### Your goal
The line holding "- [Performance Benchmarks](./performance-benchmarks.md)" and every line after it through the end of the entries below: retype these exactly and nothing more.

(Stored data)

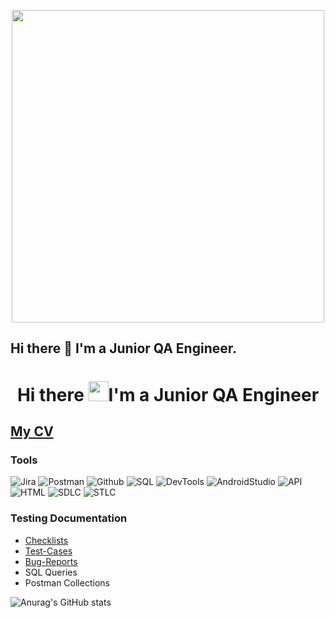 <p align="center">

  <img width="500" src="https://github.com/av330414/vorobei-testing/blob/main/assets/logo.jpg">

</p>


## Hi there 👋 I'm a Junior QA Engineer. 

<h1 align="center">Hi there 
<img src="https://github.com/blackcater/blackcater/raw/main/images/Hi.gif" height="32"/>I'm a Junior QA Engineer</h1>


## [My CV](https://nn.hh.ru/resume/3d7a8e90ff0bf08fcc0039ed1f5156377a4867)



### Tools
![Jira](https://img.shields.io/badge/Jira-090909?style=for-the-badge&logo=jira&logoColor=136be1)
![Postman](https://img.shields.io/badge/Postman-090909?style=for-the-badge&logo=postman&logoColor=f76935)
![Github](https://img.shields.io/badge/Github-090909?style=for-the-badge&logo=github&logoColor=8cc4d7)
![SQL](https://img.shields.io/badge/SQL-090909?style=for-the-badge&logo=mysql&logoColor=00618a)
![DevTools](https://img.shields.io/badge/DevTools-090909?style=for-the-badge&logo=googlechrome&logoColor=2674f2)
![AndroidStudio](https://img.shields.io/badge/AndroidStudio-090909?style=for-the-badge&logo=androidstudio&logoColor=3ad07d)
![API](https://img.shields.io/badge/API-090909?style=for-the-badge&logo=API&logoColor=2674f2)
![HTML](https://img.shields.io/badge/HTML-090909?style=for-the-badge&logo=HTML&logoColor=2674f2)
![SDLC](https://img.shields.io/badge/SDLC-090909?style=for-the-badge&logo=SDLC&logoColor=2674f2)
![STLC](https://img.shields.io/badge/STLC-090909?style=for-the-badge&logo=STLC&logoColor=2674f2)
### Testing Documentation

- [Checklists](https://drive.google.com/drive/folders/1v4LmcaeNm3Lz2U_Mg4qIkW0--XNdnYBW?usp=sharing)
- [Test-Cases](https://github.com/av330414/test-cases)
- [Bug-Reports](https://github.com/av330414/bug-reports)
- SQL Queries
- Postman Collections



![Anurag's GitHub stats](https://github-readme-stats.vercel.app/api?username=av330414&show_icons=true&theme=radical)
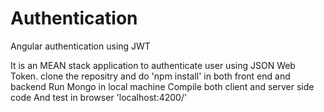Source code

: # Authentication
Angular authentication using JWT

It is an MEAN stack application to authenticate user using JSON Web Token.
clone the repositry 
and do 'npm install' in both front end and backend
Run Mongo in local machine
Compile both client and server side code 
And test in browser 'localhost:4200/'
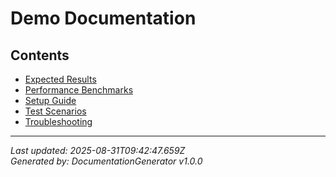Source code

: # Demo Documentation

## Contents

- [Expected Results](./expected-results.md)
- [Performance Benchmarks](./performance-benchmarks.md)
- [Setup Guide](./setup-guide.md)
- [Test Scenarios](./test-scenarios.md)
- [Troubleshooting](./troubleshooting.md)

---

*Last updated: 2025-08-31T09:42:47.659Z*  
*Generated by: DocumentationGenerator v1.0.0*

### Answer box
- [Performance Benchmarks](./performance-benchmarks.md)
- [Setup Guide](./setup-guide.md)
- [Test Scenarios](./test-scenarios.md)
- [Troubleshooting](./troubleshooting.md)

---

*Last updated: 2025-08-31T09:42:47.659Z*  
*Generated by: DocumentationGenerator v1.0.0*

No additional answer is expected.